Your attempt to create this sudden friendship with your ex when it wasn’t there before is again nothing more than a selfish act, because a true friend would not want to cause their friend all this stress and pain. A true friend would see that their ex had moved on and has given their heart to someone else, and would not want to do something to directly disrupt that.
7. You Need To Switch Your Focus: Finally, a bit of advice to all you space invading ex’s. Did it ever occur to you that the reason why you all of a sudden feel the urgent need to get your ex back is that you see them feeling the kind of peace, connection and happiness with someone that you wish you had in your own life? You should therefore see this revelation as an opportunity to work on yourself and find for yourself what your ex has found.
Instead of invading your ex’s happy relationship space and causing damage to the happiness they are feeling, why not instead take your ex’s happiness as the inspiration for you to go out there and find the same kind of happiness for yourself. This is the perfect time to work on yourself so you can find the same kind of true soul connection that your ex has found.
So, to all of you space invading ex’s, I hope this open letter has opened your eyes to what kind of impact your space invading is really having on your ex and their relationship. If you are someone who still has feelings for an ex who has moved on and found a truly happy relationship with someone else, then it’s time you let them move on and be happy.

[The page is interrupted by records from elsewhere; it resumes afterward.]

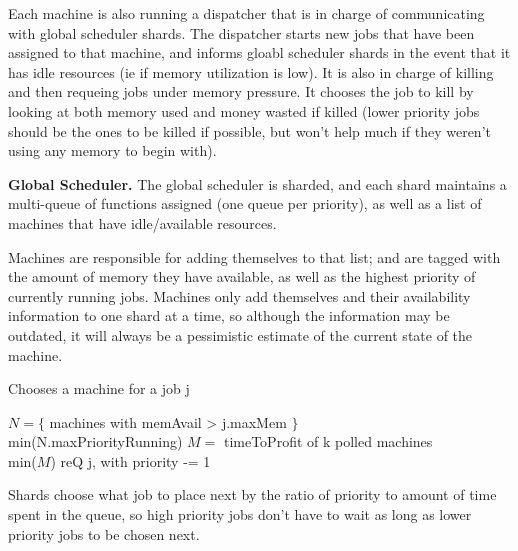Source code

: Each machine is also running a dispatcher that is in charge of communicating
with global scheduler shards. The dispatcher starts new jobs that have been
assigned to that machine, and informs gloabl scheduler shards in the event that
it has idle resources (ie if memory utilization is low). It is also in charge of
killing and then requeing jobs under memory pressure. It chooses the job to kill
by looking at both memory used and money wasted if killed (lower priority jobs
should be the ones to be killed if possible, but won't help much if they weren't
using any memory to begin with).



\textbf{Global Scheduler.}
The global scheduler is sharded, and each shard maintains a multi-queue of
functions assigned (one queue per priority), as well as a list of machines that
have idle/available resources. 

Machines are responsible for adding themselves to that list; and are tagged with
the amount of memory they have available, as well as the highest priority of
currently running jobs. Machines only add themselves and their availability
information to one shard at a time, so although the information may be outdated,
it will always be a pessimistic estimate of the current state of the machine.

\begin{algorithm}[ht!]
\caption{Chooses a machine for a job j}\label{alg:place}
\begin{algorithmic}
    \State$N = \{ $ machines with memAvail > j.maxMem $\}$
     \\
        \Return$ $min(N.maxPriorityRunning)
    \EndIf
    \State$M = $ timeToProfit of k polled machines
     \\
        \Return$ $min($M$)
    \Else
        \State$ $reQ j, with priority -= 1
    \EndIf
\end{algorithmic}
\end{algorithm}

Shards choose what job to place next by the ratio of priority to amount of
time spent in the queue, so high priority jobs don't have to wait as long
as lower priority jobs to be chosen next. 

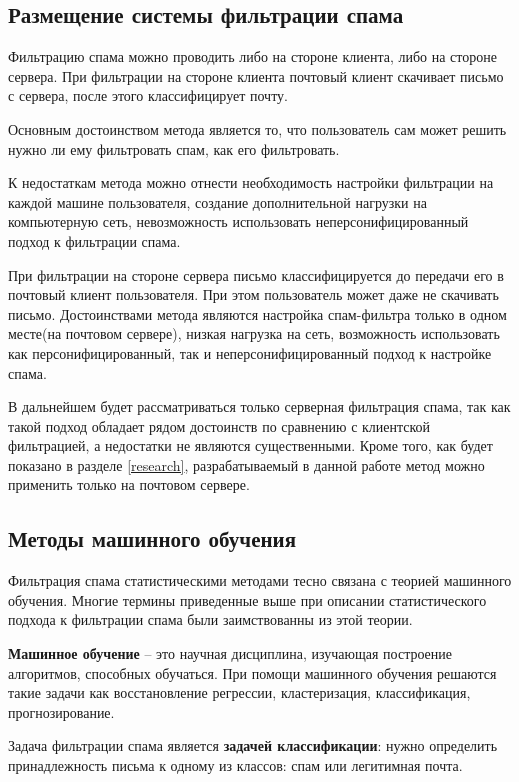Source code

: \subsection{Размещение системы фильтрации  спама}
Фильтрацию спама можно проводить либо на стороне клиента, либо на стороне сервера. 
При фильтрации на стороне клиента почтовый клиент скачивает письмо с сервера, после этого классифицирует почту. 

Основным достоинством метода является то, что пользователь сам может решить нужно ли ему фильтровать спам, как его фильтровать.

К недостаткам метода можно отнести необходимость настройки фильтрации на каждой машине пользователя, создание  дополнительной нагрузки на компьютерную сеть, невозможность использовать неперсонифицированный подход к фильтрации спама.


При фильтрации на стороне сервера письмо классифицируется до передачи его в почтовый клиент пользователя. При этом пользователь может даже не скачивать письмо. Достоинствами метода являются настройка спам-фильтра только в одном месте(на почтовом сервере), низкая нагрузка на сеть, возможность использовать как персонифицированный, так и неперсонифицированный подход к настройке спама.

В дальнейшем будет рассматриваться только серверная фильтрация спама, так как такой подход обладает рядом достоинств по сравнению с клиентской фильтрацией, а недостатки не являются существенными. Кроме того, как будет показано в разделе \ref{research}, разрабатываемый в данной работе метод можно применить только на почтовом сервере.



\subsection{Методы машинного обучения}
\label{MLINTRO}
Фильтрация спама статистическими методами тесно связана с теорией машинного обучения. Многие термины приведенные выше при описании статистического подхода к фильтрации спама были заимствованны из этой теории.


\textbf{Машинное обучение} – это научная дисциплина, изучающая построение алгоритмов, способных обучаться\cite{VORONCOV}. При помощи машинного обучения решаются такие задачи как восстановление регрессии, кластеризация, классификация, прогнозирование.  

Задача фильтрации спама является \textbf{задачей классификации}: нужно определить принадлежность письма к одному из классов: спам или легитимная почта.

It’s time that the only space invading you do from here on out is with a joystick and on a vintage arcade game. Stop pining over an ex who is not the right person for you … and stop torturing that ex you claim to love so much!
Start working on yourself so you can cultivate a wonderful relationship for you with someone with whom you share a true and deep heart and soul connection. Maybe once you find them, the four of you can meet up at an arcade for a friendly game of Space Invaders…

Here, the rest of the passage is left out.